[Records from a dataset]

*** Block opens ***

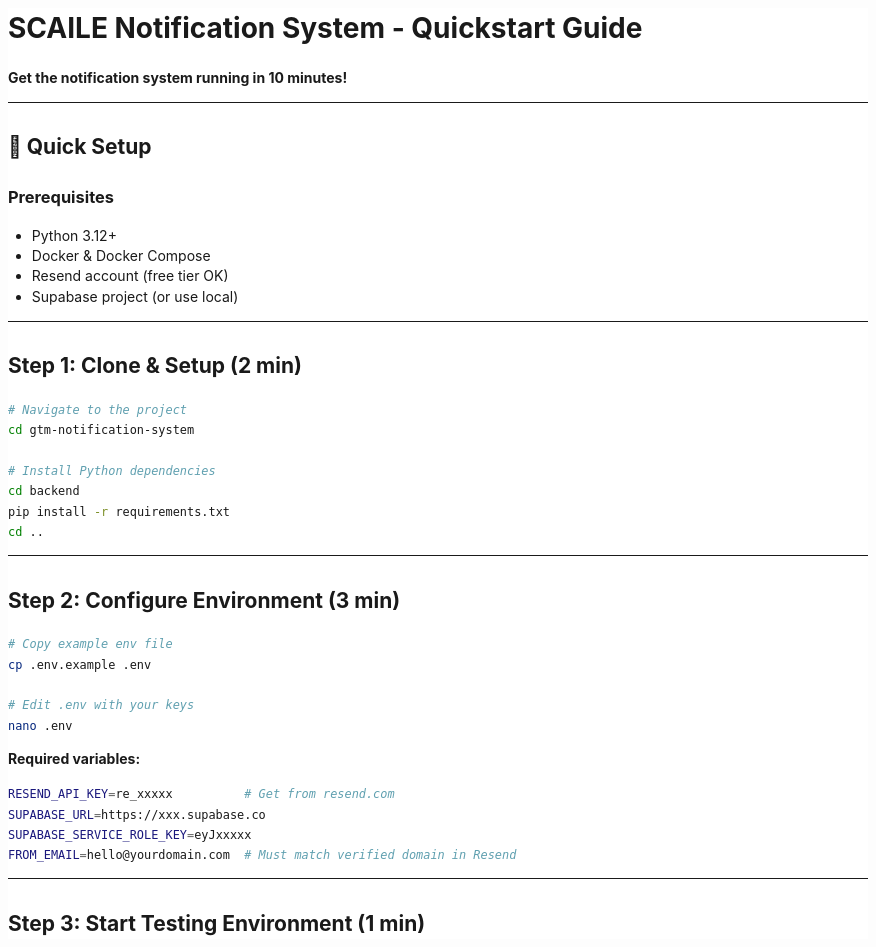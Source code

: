 # SCAILE Notification System - Quickstart Guide

**Get the notification system running in 10 minutes!**

---

## 🚀 Quick Setup

### Prerequisites

- Python 3.12+
- Docker & Docker Compose
- Resend account (free tier OK)
- Supabase project (or use local)

---

## Step 1: Clone & Setup (2 min)

```bash
# Navigate to the project
cd gtm-notification-system

# Install Python dependencies
cd backend
pip install -r requirements.txt
cd ..
```

---

## Step 2: Configure Environment (3 min)

```bash
# Copy example env file
cp .env.example .env

# Edit .env with your keys
nano .env
```

**Required variables:**
```bash
RESEND_API_KEY=re_xxxxx          # Get from resend.com
SUPABASE_URL=https://xxx.supabase.co
SUPABASE_SERVICE_ROLE_KEY=eyJxxxxx
FROM_EMAIL=hello@yourdomain.com  # Must match verified domain in Resend
```

---

## Step 3: Start Testing Environment (1 min)
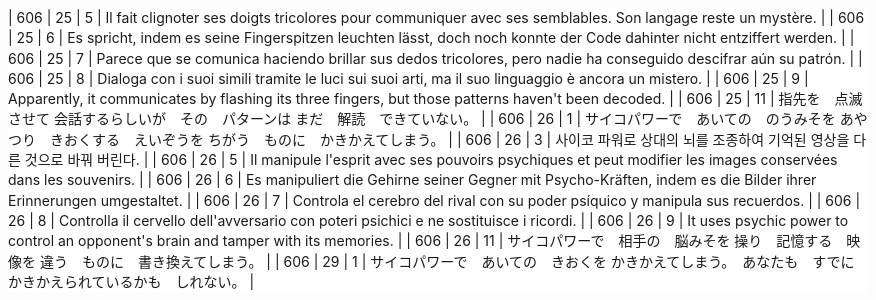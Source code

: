 |  606 |   25 |    5 |      Il fait clignoter ses doigts tricolores pour communiquer avec ses semblables. Son langage reste un mystère. |
|  606 |   25 |    6 |      Es spricht, indem es seine Fingerspitzen leuchten lässt, doch noch konnte der Code dahinter nicht entziffert werden. |
|  606 |   25 |    7 |      Parece que se comunica haciendo brillar sus dedos tricolores, pero nadie ha conseguido descifrar aún su patrón. |
|  606 |   25 |    8 |      Dialoga con i suoi simili tramite le luci sui suoi arti, ma il suo linguaggio è ancora un mistero. |
|  606 |   25 |    9 |      Apparently, it communicates by flashing its three fingers, but those patterns haven't been decoded. |
|  606 |   25 |    11 |     指先を　点滅　させて 会話するらしいが　その　パターンは まだ　解読　できていない。 |
|  606 |   26 |    1 |      サイコパワーで　あいての　のうみそを あやつり　きおくする　えいぞうを ちがう　ものに　かきかえてしまう。 |
|  606 |   26 |    3 |      사이코 파워로 상대의 뇌를 조종하여 기억된 영상을 다른 것으로 바꿔 버린다. |
|  606 |   26 |    5 |      Il manipule l'esprit avec ses pouvoirs psychiques et peut modifier les images conservées dans les souvenirs. |
|  606 |   26 |    6 |      Es manipuliert die Gehirne seiner Gegner mit Psycho-Kräften, indem es die Bilder ihrer Erinnerungen umgestaltet. |
|  606 |   26 |    7 |      Controla el cerebro del rival con su poder psíquico y manipula sus recuerdos. |
|  606 |   26 |    8 |      Controlla il cervello dell'avversario con poteri psichici e ne sostituisce i ricordi. |
|  606 |   26 |    9 |      It uses psychic power to control an opponent's brain and tamper with its memories. |
|  606 |   26 |    11 |     サイコパワーで　相手の　脳みそを 操り　記憶する　映像を 違う　ものに　書き換えてしまう。 |
|  606 |   29 |    1 |      サイコパワーで　あいての　きおくを かきかえてしまう。　あなたも　すでに かきかえられているかも　しれない。 |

*** Block closes ***

Those lines of the records that contain the string "tricolores" should be identified and copied.

### Your response
: |  606 |   25 |    5 |      Il fait clignoter ses doigts tricolores pour communiquer avec ses semblables. Son langage reste un mystère. |
|  606 |   25 |    7 |      Parece que se comunica haciendo brillar sus dedos tricolores, pero nadie ha conseguido descifrar aún su patrón. |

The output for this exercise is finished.